[Collected data]
*** Begin section ***

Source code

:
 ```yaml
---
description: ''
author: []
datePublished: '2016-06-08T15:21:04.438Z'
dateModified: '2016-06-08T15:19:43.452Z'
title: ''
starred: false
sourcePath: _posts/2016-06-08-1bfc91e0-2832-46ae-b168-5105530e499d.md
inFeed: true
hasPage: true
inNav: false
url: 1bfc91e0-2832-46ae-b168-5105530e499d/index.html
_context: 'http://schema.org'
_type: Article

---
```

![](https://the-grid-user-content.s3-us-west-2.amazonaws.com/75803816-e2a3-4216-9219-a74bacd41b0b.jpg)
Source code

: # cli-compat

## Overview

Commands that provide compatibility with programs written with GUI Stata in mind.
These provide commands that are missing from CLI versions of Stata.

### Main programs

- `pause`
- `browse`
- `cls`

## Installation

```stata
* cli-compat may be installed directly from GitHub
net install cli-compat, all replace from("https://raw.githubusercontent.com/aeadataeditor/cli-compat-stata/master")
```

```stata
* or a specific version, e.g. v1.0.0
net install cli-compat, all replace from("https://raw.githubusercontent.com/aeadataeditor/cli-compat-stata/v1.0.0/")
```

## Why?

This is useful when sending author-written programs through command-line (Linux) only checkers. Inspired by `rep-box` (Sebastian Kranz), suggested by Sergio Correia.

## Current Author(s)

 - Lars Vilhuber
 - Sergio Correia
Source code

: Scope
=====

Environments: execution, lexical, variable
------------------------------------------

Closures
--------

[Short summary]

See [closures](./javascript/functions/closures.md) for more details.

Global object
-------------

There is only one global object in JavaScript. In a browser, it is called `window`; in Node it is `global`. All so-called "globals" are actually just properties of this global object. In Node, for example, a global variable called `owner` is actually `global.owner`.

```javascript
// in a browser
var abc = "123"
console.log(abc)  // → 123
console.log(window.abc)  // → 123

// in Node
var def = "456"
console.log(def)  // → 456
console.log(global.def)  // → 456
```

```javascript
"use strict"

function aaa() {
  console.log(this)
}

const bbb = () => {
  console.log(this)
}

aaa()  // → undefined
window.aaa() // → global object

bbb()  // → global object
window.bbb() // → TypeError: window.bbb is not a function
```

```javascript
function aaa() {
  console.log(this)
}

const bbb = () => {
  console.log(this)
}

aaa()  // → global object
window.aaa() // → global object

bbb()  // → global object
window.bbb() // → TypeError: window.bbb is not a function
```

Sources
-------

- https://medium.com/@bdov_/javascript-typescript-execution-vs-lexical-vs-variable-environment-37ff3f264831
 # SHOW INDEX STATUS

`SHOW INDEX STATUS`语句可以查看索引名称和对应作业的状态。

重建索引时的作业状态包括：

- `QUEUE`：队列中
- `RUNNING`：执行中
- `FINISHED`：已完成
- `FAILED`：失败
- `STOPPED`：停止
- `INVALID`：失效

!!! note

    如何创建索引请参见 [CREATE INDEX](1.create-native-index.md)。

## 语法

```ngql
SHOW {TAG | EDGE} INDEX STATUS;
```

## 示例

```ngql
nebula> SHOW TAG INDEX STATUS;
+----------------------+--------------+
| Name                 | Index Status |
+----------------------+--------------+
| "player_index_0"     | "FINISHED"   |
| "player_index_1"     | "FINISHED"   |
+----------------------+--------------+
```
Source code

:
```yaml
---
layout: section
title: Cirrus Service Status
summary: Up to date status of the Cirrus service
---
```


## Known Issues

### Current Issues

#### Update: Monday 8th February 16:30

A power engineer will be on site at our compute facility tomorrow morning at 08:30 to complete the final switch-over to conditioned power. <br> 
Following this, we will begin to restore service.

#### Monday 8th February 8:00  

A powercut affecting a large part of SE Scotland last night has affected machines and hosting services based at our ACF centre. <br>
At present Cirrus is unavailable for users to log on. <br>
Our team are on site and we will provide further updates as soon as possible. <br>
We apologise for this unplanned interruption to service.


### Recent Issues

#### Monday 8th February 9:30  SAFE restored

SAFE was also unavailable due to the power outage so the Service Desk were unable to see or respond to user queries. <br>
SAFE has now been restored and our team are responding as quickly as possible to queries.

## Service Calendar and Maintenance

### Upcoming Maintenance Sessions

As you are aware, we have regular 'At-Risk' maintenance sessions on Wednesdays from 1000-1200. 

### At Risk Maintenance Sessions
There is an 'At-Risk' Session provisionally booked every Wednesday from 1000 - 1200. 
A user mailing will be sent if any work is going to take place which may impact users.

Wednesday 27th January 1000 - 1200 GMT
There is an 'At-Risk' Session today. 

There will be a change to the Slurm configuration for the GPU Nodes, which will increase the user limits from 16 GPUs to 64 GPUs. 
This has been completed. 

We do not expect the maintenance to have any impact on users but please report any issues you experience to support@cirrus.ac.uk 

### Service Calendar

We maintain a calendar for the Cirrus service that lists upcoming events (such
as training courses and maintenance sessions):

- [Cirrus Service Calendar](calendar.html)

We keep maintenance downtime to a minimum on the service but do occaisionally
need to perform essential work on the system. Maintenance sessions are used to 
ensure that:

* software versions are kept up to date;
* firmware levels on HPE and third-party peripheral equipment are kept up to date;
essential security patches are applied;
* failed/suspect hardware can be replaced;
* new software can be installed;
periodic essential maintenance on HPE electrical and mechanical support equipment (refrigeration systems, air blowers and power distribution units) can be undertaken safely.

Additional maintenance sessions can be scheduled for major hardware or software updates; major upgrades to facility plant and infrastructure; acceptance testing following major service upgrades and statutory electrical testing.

*** End section ***

All lines in the records that contain "which" are to be copied and returned.

A user mailing will be sent if any work is going to take place which may impact users.
There will be a change to the Slurm configuration for the GPU Nodes, which will increase the user limits from 16 GPUs to 64 GPUs. 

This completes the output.